I can't see any reason to attempt an upcall if gssd is not running.

-->Andy

>
> -dros
>
>
> On Dec 13, 2013, at 2:02 PM, Andy Adamson <androsadamson@xxxxxxxxx> wrote:
>
>> On Fri, Dec 13, 2013 at 12:32 PM, Weston Andros Adamson <dros@xxxxxxxxxx> wrote:
>>> Commit c297c8b99b07f496ff69a719cfb8e8fe852832ed (SUNRPC: do not fail gss proc NULL calls with EACCES) introduces a hang on reboot if there are any mounts that use AUTH_GSS.
>>>
>>> Due to recent changes, this can even happen when mounting sec=sys, because the non-fsid specific operations use KRB5 if possible.
>>>
>>> To reproduce:
>>>
>>> 1) mount a server with sec=krb5 (or sec=sys if you know krb5 will work for nfs_client ops)
>>> 2) reboot
>>> 3) notice hang (output below)
>>>
>>>
>>> I can see why it’s hanging - the reboot forced unmount is happening after gssd is killed, so the upcall will never succeed…. Any ideas on how this should be fixed?  Should we timeout after a certain number of tries? Should we detect that gssd isn’t running anymore (if this is even possible)?
>>
>> This patch : commit e2f0c83a9de331d9352185ca3642616c13127539
>> Author: Jeff Layton <jlayton@xxxxxxxxxx>
>> Date:   Thu Dec 5 07:34:44 2013 -0500
>>
>>    sunrpc: add an "info" file for the dummy gssd pipe
>>
>> solves the "is gssd running" problem.
>>
>> -->Andy
>>
>>>
>>> -dros
>>>
>>>
>>> BUG: soft lockup - CPU#0 stuck for 22s! [kworker/0:1:27]
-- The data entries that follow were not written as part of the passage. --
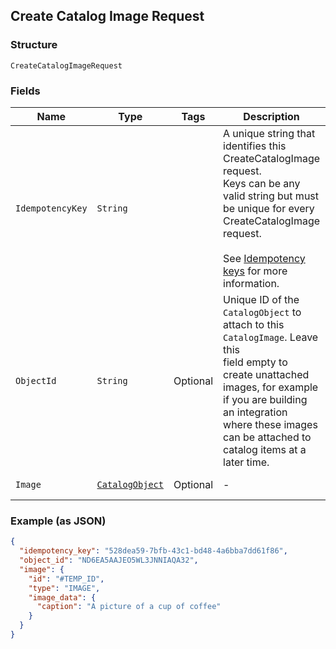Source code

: ## Create Catalog Image Request

### Structure

`CreateCatalogImageRequest`

### Fields

| Name | Type | Tags | Description | Getter |
|  --- | --- | --- | --- | --- |
| `IdempotencyKey` | `String` |  | A unique string that identifies this CreateCatalogImage request.<br>Keys can be any valid string but must be unique for every CreateCatalogImage request.<br><br>See [Idempotency keys](https://developer.squareup.com/docs/basics/api101/idempotency) for more information. | String getIdempotencyKey() |
| `ObjectId` | `String` | Optional | Unique ID of the `CatalogObject` to attach to this `CatalogImage`. Leave this<br>field empty to create unattached images, for example if you are building an integration<br>where these images can be attached to catalog items at a later time. | String getObjectId() |
| `Image` | [`CatalogObject`](/doc/models/catalog-object.md) | Optional | - | CatalogObject getImage() |

### Example (as JSON)

```json
{
  "idempotency_key": "528dea59-7bfb-43c1-bd48-4a6bba7dd61f86",
  "object_id": "ND6EA5AAJEO5WL3JNNIAQA32",
  "image": {
    "id": "#TEMP_ID",
    "type": "IMAGE",
    "image_data": {
      "caption": "A picture of a cup of coffee"
    }
  }
}
```

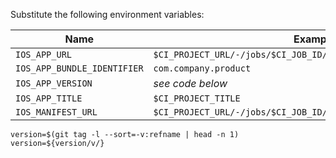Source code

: 
Substitute the following environment variables:

| Name | Example |
| --- | --- |
| `IOS_APP_URL` | `$CI_PROJECT_URL/-/jobs/$CI_JOB_ID/artifacts/file/build.ipa` |
| `IOS_APP_BUNDLE_IDENTIFIER` | `com.company.product` |
| `IOS_APP_VERSION` | *see code below* |
| `IOS_APP_TITLE` | `$CI_PROJECT_TITLE` |
| `IOS_MANIFEST_URL` | `$CI_PROJECT_URL/-/jobs/$CI_JOB_ID/artifacts/file/manifest.plist` |

```
version=$(git tag -l --sort=-v:refname | head -n 1)
version=${version/v/}
```
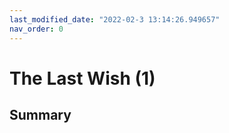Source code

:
 ```yaml
---
last_modified_date: "2022-02-3 13:14:26.949657"
nav_order: 0
---
```


# The Last Wish (1)


## Summary
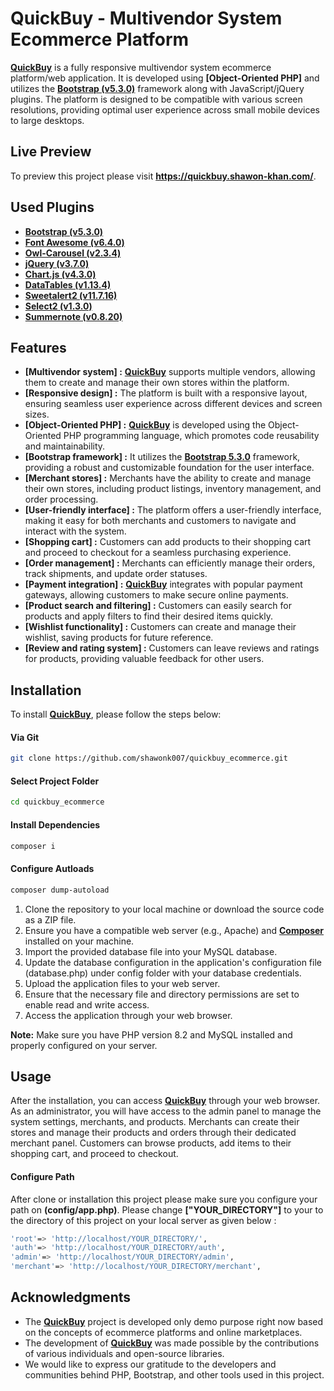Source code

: # QuickBuy - Multivendor System Ecommerce Platform

**[QuickBuy](https://quickbuy.shawon-khan.com/)** is a fully responsive multivendor system ecommerce platform/web application. It is developed using **[Object-Oriented PHP]** and utilizes the **[Bootstrap (v5.3.0)](https://getbootstrap.com/)** framework along with JavaScript/jQuery plugins. The platform is designed to be compatible with various screen resolutions, providing optimal user experience across small mobile devices to large desktops.


## Live Preview

To preview this project please visit **<https://quickbuy.shawon-khan.com/>**.


## Used Plugins

- **[Bootstrap (v5.3.0)](https://getbootstrap.com/)**
- **[Font Awesome (v6.4.0)](https://fontawesome.com/)**
- **[Owl-Carousel (v2.3.4)](https://owlcarousel2.github.io/OwlCarousel2/)**
- **[jQuery (v3.7.0)](https://jquery.com/)**
- **[Chart.js (v4.3.0)](https://www.chartjs.org/)**
- **[DataTables (v1.13.4)](https://datatables.net/)**
- **[Sweetalert2 (v11.7.16)](https://sweetalert2.github.io/)**
- **[Select2 (v1.3.0)](https://select2.org/)**
- **[Summernote (v0.8.20)](https://summernote.org/)**


## Features

- **[Multivendor system] :** **[QuickBuy](https://quickbuy.shawon-khan.com/)** supports multiple vendors, allowing them to create and manage their own stores within the platform.
- **[Responsive design] :** The platform is built with a responsive layout, ensuring seamless user experience across different devices and screen sizes.
- **[Object-Oriented PHP] :** **[QuickBuy](https://quickbuy.shawon-khan.com/)** is developed using the Object-Oriented PHP programming language, which promotes code reusability and maintainability.
- **[Bootstrap framework] :** It utilizes the **[Bootstrap 5.3.0](https://getbootstrap.com/)** framework, providing a robust and customizable foundation for the user interface.
- **[Merchant stores] :** Merchants have the ability to create and manage their own stores, including product listings, inventory management, and order processing.
- **[User-friendly interface] :** The platform offers a user-friendly interface, making it easy for both merchants and customers to navigate and interact with the system.
- **[Shopping cart] :** Customers can add products to their shopping cart and proceed to checkout for a seamless purchasing experience.
- **[Order management] :** Merchants can efficiently manage their orders, track shipments, and update order statuses.
- **[Payment integration] :** **[QuickBuy](https://quickbuy.shawon-khan.com/)** integrates with popular payment gateways, allowing customers to make secure online payments.
- **[Product search and filtering] :** Customers can easily search for products and apply filters to find their desired items quickly.
- **[Wishlist functionality] :** Customers can create and manage their wishlist, saving products for future reference.
- **[Review and rating system] :** Customers can leave reviews and ratings for products, providing valuable feedback for other users.


## Installation

To install **[QuickBuy](https://quickbuy.shawon-khan.com/)**, please follow the steps below:

#### Via Git
```bash
git clone https://github.com/shawonk007/quickbuy_ecommerce.git
```

#### Select Project Folder
```bash
cd quickbuy_ecommerce
```

#### Install Dependencies
```bash
composer i
```

#### Configure Autloads
```bash
composer dump-autoload
```

1. Clone the repository to your local machine or download the source code as a ZIP file.
2. Ensure you have a compatible web server (e.g., Apache) and **[Composer](https://getcomposer.org/download/)** installed on your machine.
3. Import the provided database file into your MySQL database.
3. Update the database configuration in the application's configuration file (database.php) under config folder with your database credentials.
5. Upload the application files to your web server.
6. Ensure that the necessary file and directory permissions are set to enable read and write access.
7. Access the application through your web browser.

**Note:** Make sure you have PHP version 8.2 and MySQL installed and properly configured on your server.


## Usage

After the installation, you can access **[QuickBuy](https://quickbuy.shawon-khan.com/)** through your web browser. As an administrator, you will have access to the admin panel to manage the system settings, merchants, and products. Merchants can create their stores and manage their products and orders through their dedicated merchant panel. Customers can browse products, add items to their shopping cart, and proceed to checkout.

#### Configure Path
After clone or installation this project please make sure you configure your path on **(config/app.php)**. Please change **["YOUR_DIRECTORY"]** to your to the directory of this project on your local server as given below :

```bash
'root'=> 'http://localhost/YOUR_DIRECTORY/',
'auth'=> 'http://localhost/YOUR_DIRECTORY/auth',
'admin'=> 'http://localhost/YOUR_DIRECTORY/admin',
'merchant'=> 'http://localhost/YOUR_DIRECTORY/merchant',
```


## Acknowledgments

- The **[QuickBuy](https://quickbuy.shawon-khan.com/)** project is developed only demo purpose right now based on the concepts of ecommerce platforms and online marketplaces.
- The development of **[QuickBuy](https://quickbuy.shawon-khan.com/)** was made possible by the contributions of various individuals and open-source libraries.
- We would like to express our gratitude to the developers and communities behind PHP, Bootstrap, and other tools used in this project.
>>> Modules linked in: rpcsec_gss_krb5 nfsv4 nfs fscache crc32c_intel ppdev i2c_piix4 aesni_intel aes_x86_64 glue_helper lrw gf128mul serio_raw ablk_helper cryptd i2c_core e1000 parport_pc parport shpchp nfsd auth_rpcgss oid_registry exportfs nfs_acl lockd sunrpc autofs4 mptspi scsi_transport_spi mptscsih mptbase ata_generic floppy
>>> irq event stamp: 279178
>>> hardirqs last  enabled at (279177): [<ffffffff814a925c>] restore_args+0x0/0x30
>>> hardirqs last disabled at (279178): [<ffffffff814b0a6a>] apic_timer_interrupt+0x6a/0x80
>>> softirqs last  enabled at (279176): [<ffffffff8103f583>] __do_softirq+0x1df/0x276
>>> softirqs last disabled at (279171): [<ffffffff8103f852>] irq_exit+0x53/0x9a
>>> CPU: 0 PID: 27 Comm: kworker/0:1 Not tainted 3.13.0-rc3-branch-dros_testing+ #1
>>> Hardware name: VMware, Inc. VMware Virtual Platform/440BX Desktop Reference Platform, BIOS 6.00 07/31/2013
>>> Workqueue: rpciod rpc_async_schedule [sunrpc]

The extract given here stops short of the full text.